André Maurois nous raconte ici la vie de ce géant de la littérature et la politique françaises qu’est Victor Hugo (1802-1885). A 8 ans il traduit Virgile, à 15 ans, fervent admirateur de Chateaubriand, il reçoit une distinction au concours de poésie de l’académie française (il est trop encore trop jeune pour l’intégrer, ce qu’il fera en 1841). Sa jeunesse se déroule alors que Napoléon 1er dirige le pays et cherche à dominer l’Europe, son père est général de l’empereur, sa mère s’oppose à Napoléon. Nommé en Espagne sous l’autorité de Joseph Bonaparte, son père, séparé de son épouse, s’installe à Madrid avec ses trois fils. Victor vit sous les ors de l’Empire mais découvre aussi les affres de la répression contre les rebelles, répression dirigée par… son père.

Marié avec Adèle Foucher, son amour de jeunesse, ils eurent 5 enfants dont le premier décède rapidement. Il verra mourir trois d’entre eux (Léopoldine d’une noyade accidentelle, Charles et François-Victor de pathologies diverses), seule Adèle sa fille lui survivra mais en proie à des troubles mentaux importants elle finira sa vie internée dans un asile. Affecté d’une sexualité d’ogre il accumule les conquêtes féminines jusqu’à la toute fin de sa vie. Sa femme commet aussi des infidélités avec Sainte-Beuve, ami de la famille, qui deviendra l’ennemi de Victor. Sa maitresse en titre est Juliette Drouet qui suivra son héros toute sa vie, composant ainsi un trio affectif avec Adèle plutôt original pour l’époque. Le grand homme pouvait tout se permettre…

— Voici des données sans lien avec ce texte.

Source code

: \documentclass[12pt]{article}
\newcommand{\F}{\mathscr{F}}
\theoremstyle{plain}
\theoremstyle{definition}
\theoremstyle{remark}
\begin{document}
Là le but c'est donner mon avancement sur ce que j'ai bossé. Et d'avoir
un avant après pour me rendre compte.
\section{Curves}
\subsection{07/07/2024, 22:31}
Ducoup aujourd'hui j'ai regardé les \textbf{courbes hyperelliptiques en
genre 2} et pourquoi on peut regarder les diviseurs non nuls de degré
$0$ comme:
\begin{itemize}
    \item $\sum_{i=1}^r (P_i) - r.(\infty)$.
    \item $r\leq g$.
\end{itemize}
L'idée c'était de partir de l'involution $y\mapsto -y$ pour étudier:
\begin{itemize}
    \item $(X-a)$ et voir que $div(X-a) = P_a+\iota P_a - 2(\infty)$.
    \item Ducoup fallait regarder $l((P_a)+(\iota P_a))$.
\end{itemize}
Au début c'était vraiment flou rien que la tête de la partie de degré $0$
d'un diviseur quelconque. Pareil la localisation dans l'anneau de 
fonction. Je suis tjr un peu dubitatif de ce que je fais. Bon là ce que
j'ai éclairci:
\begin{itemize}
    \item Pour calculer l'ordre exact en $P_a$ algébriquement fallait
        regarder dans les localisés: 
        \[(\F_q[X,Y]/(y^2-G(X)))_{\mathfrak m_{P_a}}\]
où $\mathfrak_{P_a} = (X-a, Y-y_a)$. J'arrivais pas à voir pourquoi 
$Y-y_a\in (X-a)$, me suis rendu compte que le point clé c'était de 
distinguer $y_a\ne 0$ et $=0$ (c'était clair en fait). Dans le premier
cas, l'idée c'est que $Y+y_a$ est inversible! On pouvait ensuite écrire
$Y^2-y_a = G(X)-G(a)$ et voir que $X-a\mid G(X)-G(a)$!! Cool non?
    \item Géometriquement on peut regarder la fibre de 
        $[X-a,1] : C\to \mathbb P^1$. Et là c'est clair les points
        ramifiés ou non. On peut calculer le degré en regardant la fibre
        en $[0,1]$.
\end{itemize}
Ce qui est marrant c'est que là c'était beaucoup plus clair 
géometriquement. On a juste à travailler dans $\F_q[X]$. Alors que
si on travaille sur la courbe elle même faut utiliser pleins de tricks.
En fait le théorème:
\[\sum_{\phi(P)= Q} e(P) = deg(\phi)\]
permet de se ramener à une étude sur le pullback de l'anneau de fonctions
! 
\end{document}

Travailleur acharné, il produit sans relâche de la poésie, des pièces de théâtre, des romans, des discours, une correspondance fournie, des dessins… Ses œuvres complètes se répartissent aujourd’hui en plusieurs dizaines de volumes. Mais il est sans doute avant tout un poète et versifie à tout moment et sur tous sujets. Sa maîtrise des mots dépasse l’entendement. Dans un style plutôt classique ses vers racontent son âme dans son époque.

Jeunes amours, si vite épanouies,
Vous êtes l’aube et le matin du cœur,
Charmez l’enfant, extases inouïes !
Et, quand le soir vient avec la douleur,
Charmez encor nos âmes éblouies,
Jeunes amours, si vite évanouies !.

Mais il fut aussi homme politique, en rébellion contre Louis-Napoléon Bonaparte, futur Napoléon III (qu’il qualifia de Napoléon « le petit » dans un article célèbre), après que celui-ci mena un coup d’Etat en 1851 pour rétablir un empire autoritaire. Jusqu’à la capitulation et la capture en septembre 1870 du dictateur par les Prussiens lors de la défaite de Sedan, Victor Hugo choisit l’exil, d’abord à Bruxelles puis à Jersey et Guernesey où il resta près de 20 ans, y poursuivant son œuvre magistrale. Malgré diverses amnisties dont il aurait pu bénéficier, il clama toujours : « quand la liberté reviendra, je reviendrai », ce qu’il fit en dès la proclamation de la IIIème République en septembre 1870. Accueilli comme un héros par des milliers de parisiens, il lui restait encore 15 années à vivre. Ses funérailles nationales rassemblèrent un million de personnes à Paris.

André Maurois, lui aussi membre de l’académie française et spécialiste des biographies d’hommes illustres, trace la personnalité exceptionnelle de Victor Hugo avec force citations extraites de sa gigantesque production littéraire, illustrant les moments douloureux, glorieux, rebelles, solitaires, romantiques, naturalistes…

Elle avait dix ans et moi trente ;
J’étais pour elle l’univers.
Oh ! Comme l’herbe est odorante
Sous les arbres profonds et verts…

Doux ange aux candides pensées,
Elle était gaie en arrivant… –
Toutes ces choses sont passées
Comme l’ombre et comme le vent !

1844, écrit pour le 1er anniversaire de la mort de sa fille Léopoldine

Le biographe, tout en insistant sur l’œuvre détaille aussi la personnalité égocentrique de l’auteur, renforcée par les succès littéraires rencontrés, la fréquentation des plus grands, la reconnaissance du peuple comme de l’intelligentsia à toutes occasions. Bien sûr, ses cendres ont été transférées au Panthéon des grands hommes de la « Patrie reconnaissante ».